Recruitment | English in Academia
Unique in this country, English in Academia is a hands-on English-language program for emerging scholars in the humanities and social sciences seeking to learn and practice top-level English in an international academic context.
ABOUT THE PROGRAM
The program will assist you in building and refining your scholarly persona in the global academic world. It will empower you to contribute considerably to the world with your ideas, research, and professional experience.
The purpose of the Foundation Workshops is to introduce participants to some of the key characteristics of the Anglo-American style of scholarly discourse. Through a combination of presentations by the instructor, group discussions, readings and individual tasks, participants will have an opportunity to rethink and reframe their own work within the context of an English-language academic setting, with all of the expectations this entails. The workshops are conducted in English.
Participants who want to benefit most by completing the entire Program will have the opportunity to choose three advanced workshops in the summer
semester from among a variety of specialized topics targeting the specific needs of emerging and experienced academics.
Description of English in Academia
The English in Academia program is a series of workshops aimed at Polish Doctoral students, post-Docs, professional academics and researchers who want to improve their skills in writing and speaking in the Anglo-American academic environment. Our focus is on understanding how native English speakers approach the writing and presentation of scholarly research, and how this differs from what we may be accustomed to. It is not a course in writing and speaking in English, but rather a chance to reimagine and re-present our work and ourselves within the context of a more Anglo-American oriented international community.

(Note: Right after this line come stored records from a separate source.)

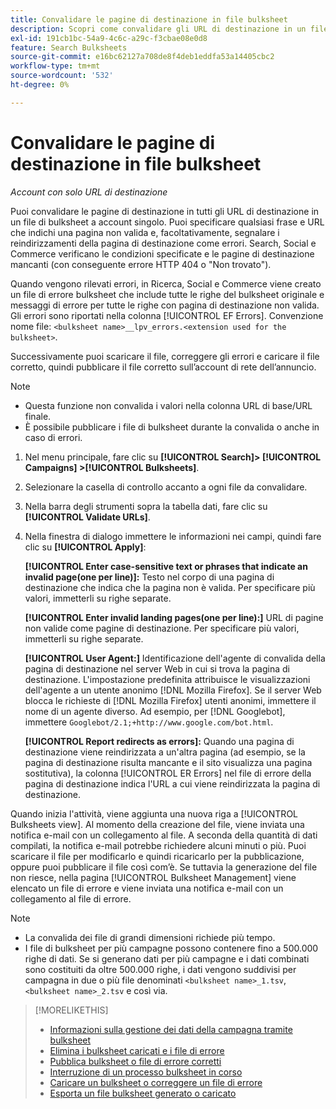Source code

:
 ```yaml
---
title: Convalidare le pagine di destinazione in file bulksheet
description: Scopri come convalidare gli URL di destinazione in un file di bulksheet a account singolo.
exl-id: 191cb1bc-54a9-4c6c-a29c-f3cbae08e0d8
feature: Search Bulksheets
source-git-commit: e16bc62127a708de8f4deb1eddfa53a14405cbc2
workflow-type: tm+mt
source-wordcount: '532'
ht-degree: 0%

---
```


# Convalidare le pagine di destinazione in file bulksheet

*Account con solo URL di destinazione*

Puoi convalidare le pagine di destinazione in tutti gli URL di destinazione in un file di bulksheet a account singolo. Puoi specificare qualsiasi frase e URL che indichi una pagina non valida e, facoltativamente, segnalare i reindirizzamenti della pagina di destinazione come errori. Search, Social e Commerce verificano le condizioni specificate e le pagine di destinazione mancanti (con conseguente errore HTTP 404 o &quot;Non trovato&quot;).

Quando vengono rilevati errori, in Ricerca, Social e Commerce viene creato un file di errore bulksheet che include tutte le righe del bulksheet originale e messaggi di errore per tutte le righe con pagina di destinazione non valida. Gli errori sono riportati nella colonna [!UICONTROL EF Errors]. Convenzione nome file: `<bulksheet name>__lpv_errors.<extension used for the bulksheet>`.

Successivamente puoi scaricare il file, correggere gli errori e caricare il file corretto, quindi pubblicare il file corretto sull’account di rete dell’annuncio.

>[!NOTE]
>
>* Questa funzione non convalida i valori nella colonna URL di base/URL finale.
>* È possibile pubblicare i file di bulksheet durante la convalida o anche in caso di errori.

1. Nel menu principale, fare clic su **[!UICONTROL Search]> [!UICONTROL Campaigns] >[!UICONTROL Bulksheets]**.

1. Selezionare la casella di controllo accanto a ogni file da convalidare.

1. Nella barra degli strumenti sopra la tabella dati, fare clic su **[!UICONTROL Validate URLs]**.

1. Nella finestra di dialogo immettere le informazioni nei campi, quindi fare clic su **[!UICONTROL Apply]**:

   **[!UICONTROL Enter case-sensitive text or phrases that indicate an invalid page(one per line)]:** Testo nel corpo di una pagina di destinazione che indica che la pagina non è valida. Per specificare più valori, immetterli su righe separate.

   **[!UICONTROL Enter invalid landing pages(one per line):]** URL di pagine non valide come pagine di destinazione. Per specificare più valori, immetterli su righe separate.

   **[!UICONTROL User Agent:]** Identificazione dell&#39;agente di convalida della pagina di destinazione nel server Web in cui si trova la pagina di destinazione. L&#39;impostazione predefinita attribuisce le visualizzazioni dell&#39;agente a un utente anonimo [!DNL Mozilla Firefox]. Se il server Web blocca le richieste di [!DNL Mozilla Firefox] utenti anonimi, immettere il nome di un agente diverso. Ad esempio, per [!DNL Googlebot], immettere `Googlebot/2.1;+http://www.google.com/bot.html`.

   **[!UICONTROL Report redirects as errors]:** Quando una pagina di destinazione viene reindirizzata a un&#39;altra pagina (ad esempio, se la pagina di destinazione risulta mancante e il sito visualizza una pagina sostitutiva), la colonna [!UICONTROL ER Errors] nel file di errore della pagina di destinazione indica l&#39;URL a cui viene reindirizzata la pagina di destinazione.

Quando inizia l&#39;attività, viene aggiunta una nuova riga a [!UICONTROL Bulksheets view]. Al momento della creazione del file, viene inviata una notifica e-mail con un collegamento al file. A seconda della quantità di dati compilati, la notifica e-mail potrebbe richiedere alcuni minuti o più. Puoi scaricare il file per modificarlo e quindi ricaricarlo per la pubblicazione, oppure puoi pubblicare il file così com’è. Se tuttavia la generazione del file non riesce, nella pagina [!UICONTROL Bulksheet Management] viene elencato un file di errore e viene inviata una notifica e-mail con un collegamento al file di errore.

>[!NOTE]
>
>* La convalida dei file di grandi dimensioni richiede più tempo.
>* I file di bulksheet per più campagne possono contenere fino a 500.000 righe di dati. Se si generano dati per più campagne e i dati combinati sono costituiti da oltre 500.000 righe, i dati vengono suddivisi per campagna in due o più file denominati `<bulksheet name>_1.tsv`, `<bulksheet name>_2.tsv` e così via.

>[!MORELIKETHIS]
>
>* [Informazioni sulla gestione dei dati della campagna tramite bulksheet](bulksheet-about.md)
>* [Elimina i bulksheet caricati e i file di errore](bulksheet-delete.md)
>* [Pubblica bulksheet o file di errore corretti](bulksheet-post.md)
>* [Interruzione di un processo bulksheet in corso](bulksheet-stop-job.md)
>* [Caricare un bulksheet o correggere un file di errore](bulksheet-upload.md)
>* [Esporta un file bulksheet generato o caricato](bulksheet-export.md)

- Foundation I - The first Foundation session begins with a presentation of what sets the Anglo-American style of scholarship apart from other styles – how to adapt our ways of thinking, speaking, and writing, and how to use this set of discursive expectations to our best advantage.
- Foundation II - In this second session, we will expand upon our work done in the previous session, discussing how the structure of a whole work (paper, presentation or book) can be viewed as a set of strategies for presenting information and ideas in a way that builds on and develops a central argument.
- Foundation III - This workshop is intended as an introduction to the foundations of public speaking (in English): it mainly concentrates on the technical aspects of public speaking, with the emphasis on delivery and style. A shorter last part serves as an introduction to the wider and more complex issue of reconciling the various demands of good public speaking with academic content and integrity.
HOW TO APPLY
An electronic application (in English)
• a 100–200-word bio
• a 100–200-word statement of interest in taking the Program
• a 300-word description of your current (or planned) research
• please indicate your first and second choice of group
Send your application to: email@example.com by 4 October 2019. At the bottom of your application, please copy-paste
the authorization below to process your personal data:
“I hereby give consent for my personal data included in my application to be processed by the Pilecki Institute with its seat at Foksal Street 17, 00-372 Warsaw, for the purposes of recruitment under the Data Protection Act
of 29 August 1997 (Journal of Laws of 2016, item 922)”.
To ensure high-quality instruction and learning efficiency we can only accept a limited number of applications. For admitted applicants, the Program fees are covered by the Pilecki Institute (transport, accommodation, and meals NOT included).
John Cornell received his Ph.D. in history from the University of Michigan, Ann Arbor, where he held a Rackham Humanities Research Fellowship, and his
B.A. in musicology from the University of California, Berkeley. His research concerns the intersection of political and social history with musical practice,
with a focus on France and the United States.
Richard Washington is a graduate in History and Social Sciences of the Universities of Oxford and London as well as Natolin College of Europe (Einstein Promotion). He holds a diploma in acting from the London Academy of Music and Dramatic Art (1997) and enjoyed a nine year long career as a professional actor, taking part in numerous theatrical tours both in the UK and continental Europe. He has been working at Natolin College of Europe since 2011 and is currently Director for Strategy there. Richard has been leading workshops in the English in Academia program since 2017.